La présence du sitar (fort bien joué par sa fille Anoushka) donne à l’œuvre un caractère concertant très évident. On ne sera pas surpris que Shankar demeure résolument tonal, voire carrément romantique, dans sa palette orchestrale (superbement dessinée par David Murphy). Mais considérant que l’Inde est l’un des derniers pays majeurs à avoir embrassé l’orchestre symphonique, et la musique européenne en général (le premier véritable orchestre symphonique du pays et digne de ce nom a été fondé en 2006!), on peut comparer cette aventure aux premières esquisses symphoniques de la Chine vers le milieu du 20e siècle, ou du Japon et de l’Amérique latine au début du même siècle.

Le résultat est immensément coloré, tels les milliers de foulards de soie éclatant de couleurs primaires d’une petite échoppe de Delhi. Les 4 mouvements font référence à des styles ou rythmes issus de la musique classique indienne (un univers d’une richesse inouïe), mais se marient bien avec les 4 tempéraments habituels d’une symphonie traditionnelle. Les deux mouvements externes sont dynamiques, le 2e mouvement est plutôt lent, et le 3e, une sorte de court scherzo.

On retiendra des mélodies résolument accrocheuses, une facture orchestrale technicolorée tel un habile et heureux mélange de Holly et Bolly Wood, et une surprenante et très agréable surprise à la toute fin de l’œuvre : un chœur qui chante une formule typique des ragas indiens, rapide et enlevante.
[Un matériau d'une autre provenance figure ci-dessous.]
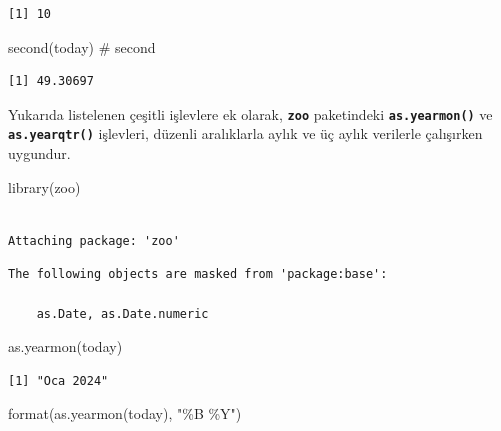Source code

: \documentclass[
  letterpaper,
  DIV=11,
  numbers=noendperiod]{scrreprt}
\newenvironment{Shaded}{\begin{snugshade}}{\end{snugshade}}
\newcommand{\CommentTok}[1]{\textcolor[rgb]{0.37,0.37,0.37}{#1}}
\newcommand{\FunctionTok}[1]{\textcolor[rgb]{0.28,0.35,0.67}{#1}}
\newcommand{\NormalTok}[1]{\textcolor[rgb]{0.00,0.23,0.31}{#1}}
\newcommand{\StringTok}[1]{\textcolor[rgb]{0.13,0.47,0.30}{#1}}
\begin{document}
\begin{verbatim}
[1] 10
\end{verbatim}

\begin{Shaded}
\begin{Highlighting}[]
\FunctionTok{second}\NormalTok{(today) }\CommentTok{\# second}
\end{Highlighting}
\end{Shaded}

\begin{verbatim}
[1] 49.30697
\end{verbatim}

Yukarıda listelenen çeşitli işlevlere ek olarak, \textbf{\texttt{zoo}}
paketindeki \textbf{\texttt{as.yearmon()}} ve
\textbf{\texttt{as.yearqtr()}} işlevleri, düzenli aralıklarla aylık ve
üç aylık verilerle çalışırken uygundur.

\begin{Shaded}
\begin{Highlighting}[]
\FunctionTok{library}\NormalTok{(zoo)}
\end{Highlighting}
\end{Shaded}

\begin{verbatim}

Attaching package: 'zoo'
\end{verbatim}

\begin{verbatim}
The following objects are masked from 'package:base':

    as.Date, as.Date.numeric
\end{verbatim}

\begin{Shaded}
\begin{Highlighting}[]
\FunctionTok{as.yearmon}\NormalTok{(today)}
\end{Highlighting}
\end{Shaded}

\begin{verbatim}
[1] "Oca 2024"
\end{verbatim}

\begin{Shaded}
\begin{Highlighting}[]
\FunctionTok{format}\NormalTok{(}\FunctionTok{as.yearmon}\NormalTok{(today), }\StringTok{"\%B \%Y"}\NormalTok{)}
\end{Highlighting}
\end{Shaded}
\end{document}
Tout un défi pour un chœur classique!

Dans quelques décennies, on trouvera tout cela un brin naïf, probablement. Mais il s’agira tout de même d’un premier jalon important dans la rencontre inévitable (et totalement souhaitable) de deux des plus exceptionnelles traditions musicales savantes du monde, l’indienne et l’européenne.

Frédéric Cardin.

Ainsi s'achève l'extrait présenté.